■ **Material supplied**:
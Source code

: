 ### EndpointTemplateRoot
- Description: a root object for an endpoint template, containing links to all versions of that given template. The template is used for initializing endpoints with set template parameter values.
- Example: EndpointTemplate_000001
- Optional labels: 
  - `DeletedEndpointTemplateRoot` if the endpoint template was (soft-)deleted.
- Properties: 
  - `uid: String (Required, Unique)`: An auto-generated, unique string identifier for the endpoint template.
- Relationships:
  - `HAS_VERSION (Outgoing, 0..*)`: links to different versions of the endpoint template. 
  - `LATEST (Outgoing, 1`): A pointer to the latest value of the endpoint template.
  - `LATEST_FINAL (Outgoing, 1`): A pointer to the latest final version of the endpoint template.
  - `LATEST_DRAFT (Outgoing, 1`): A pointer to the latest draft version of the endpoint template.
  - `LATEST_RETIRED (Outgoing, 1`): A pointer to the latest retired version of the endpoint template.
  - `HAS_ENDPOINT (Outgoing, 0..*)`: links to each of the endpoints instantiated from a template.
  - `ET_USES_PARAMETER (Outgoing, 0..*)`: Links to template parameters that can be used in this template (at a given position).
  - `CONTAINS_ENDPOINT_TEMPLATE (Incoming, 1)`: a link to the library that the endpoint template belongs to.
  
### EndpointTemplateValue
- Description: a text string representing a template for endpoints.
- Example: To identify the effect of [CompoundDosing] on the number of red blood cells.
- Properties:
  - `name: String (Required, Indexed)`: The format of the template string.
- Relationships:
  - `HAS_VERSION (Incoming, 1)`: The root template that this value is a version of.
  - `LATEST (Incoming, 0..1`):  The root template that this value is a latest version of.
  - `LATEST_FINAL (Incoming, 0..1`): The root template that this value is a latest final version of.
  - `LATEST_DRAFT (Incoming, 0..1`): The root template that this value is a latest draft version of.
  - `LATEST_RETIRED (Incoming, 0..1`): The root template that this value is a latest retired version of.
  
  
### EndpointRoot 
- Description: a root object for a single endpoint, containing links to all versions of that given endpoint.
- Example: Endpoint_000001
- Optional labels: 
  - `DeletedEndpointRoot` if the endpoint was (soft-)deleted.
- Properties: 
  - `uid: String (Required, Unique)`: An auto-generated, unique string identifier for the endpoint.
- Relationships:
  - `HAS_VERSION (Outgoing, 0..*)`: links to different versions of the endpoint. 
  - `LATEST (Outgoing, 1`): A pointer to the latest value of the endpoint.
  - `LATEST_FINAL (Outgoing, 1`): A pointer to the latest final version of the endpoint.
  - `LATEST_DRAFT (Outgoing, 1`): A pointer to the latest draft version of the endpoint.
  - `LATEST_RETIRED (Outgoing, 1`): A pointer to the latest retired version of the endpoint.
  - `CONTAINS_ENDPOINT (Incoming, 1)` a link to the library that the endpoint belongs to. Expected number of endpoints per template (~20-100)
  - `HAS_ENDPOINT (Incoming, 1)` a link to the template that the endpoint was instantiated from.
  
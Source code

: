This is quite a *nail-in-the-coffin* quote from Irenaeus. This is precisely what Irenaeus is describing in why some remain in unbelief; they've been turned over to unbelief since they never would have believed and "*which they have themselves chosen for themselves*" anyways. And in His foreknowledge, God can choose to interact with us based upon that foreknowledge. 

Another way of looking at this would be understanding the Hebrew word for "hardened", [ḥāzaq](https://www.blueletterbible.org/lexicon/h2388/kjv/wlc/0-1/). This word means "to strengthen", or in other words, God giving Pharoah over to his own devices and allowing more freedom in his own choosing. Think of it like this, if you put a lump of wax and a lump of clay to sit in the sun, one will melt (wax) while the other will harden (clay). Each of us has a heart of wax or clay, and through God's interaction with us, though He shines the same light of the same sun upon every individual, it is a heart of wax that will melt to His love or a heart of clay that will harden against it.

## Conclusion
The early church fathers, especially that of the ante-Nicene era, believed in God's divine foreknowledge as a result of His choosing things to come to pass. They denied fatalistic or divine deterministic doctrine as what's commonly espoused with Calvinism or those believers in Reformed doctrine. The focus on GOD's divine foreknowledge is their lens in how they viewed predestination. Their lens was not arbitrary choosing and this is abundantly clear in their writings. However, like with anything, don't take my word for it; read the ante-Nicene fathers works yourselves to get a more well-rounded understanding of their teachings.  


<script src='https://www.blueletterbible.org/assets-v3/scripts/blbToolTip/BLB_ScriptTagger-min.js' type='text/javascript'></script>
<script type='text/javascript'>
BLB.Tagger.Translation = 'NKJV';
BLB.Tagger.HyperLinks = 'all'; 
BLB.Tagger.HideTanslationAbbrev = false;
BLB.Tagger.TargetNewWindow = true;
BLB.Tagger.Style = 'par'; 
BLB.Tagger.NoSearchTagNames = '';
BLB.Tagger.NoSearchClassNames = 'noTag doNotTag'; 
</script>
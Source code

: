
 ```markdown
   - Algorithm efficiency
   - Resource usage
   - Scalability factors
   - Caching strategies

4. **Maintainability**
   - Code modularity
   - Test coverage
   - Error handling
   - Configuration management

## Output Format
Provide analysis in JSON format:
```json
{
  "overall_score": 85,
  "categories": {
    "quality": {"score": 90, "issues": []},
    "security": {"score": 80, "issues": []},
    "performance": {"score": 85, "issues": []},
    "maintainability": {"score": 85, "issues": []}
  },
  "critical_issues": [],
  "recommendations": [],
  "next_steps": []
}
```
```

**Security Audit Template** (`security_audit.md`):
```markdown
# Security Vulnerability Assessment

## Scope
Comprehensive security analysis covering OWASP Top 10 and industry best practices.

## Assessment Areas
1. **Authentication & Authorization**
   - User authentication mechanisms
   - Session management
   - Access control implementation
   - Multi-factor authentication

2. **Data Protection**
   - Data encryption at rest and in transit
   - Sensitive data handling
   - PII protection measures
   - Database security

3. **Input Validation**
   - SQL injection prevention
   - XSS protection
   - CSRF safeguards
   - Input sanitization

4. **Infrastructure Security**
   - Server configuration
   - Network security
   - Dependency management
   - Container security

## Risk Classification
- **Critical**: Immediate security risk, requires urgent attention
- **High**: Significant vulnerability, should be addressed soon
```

■ **Exercise brief**: Using the entries shown above, reproduce verbatim the lines from the line bearing "for the endpoint template." to the line bearing "final version of the endpoint template.", inclusive.

■ **Output below**:
  - `uid: String (Required, Unique)`: An auto-generated, unique string identifier for the endpoint template.
- Relationships:
  - `HAS_VERSION (Outgoing, 0..*)`: links to different versions of the endpoint template. 
  - `LATEST (Outgoing, 1`): A pointer to the latest value of the endpoint template.
  - `LATEST_FINAL (Outgoing, 1`): A pointer to the latest final version of the endpoint template.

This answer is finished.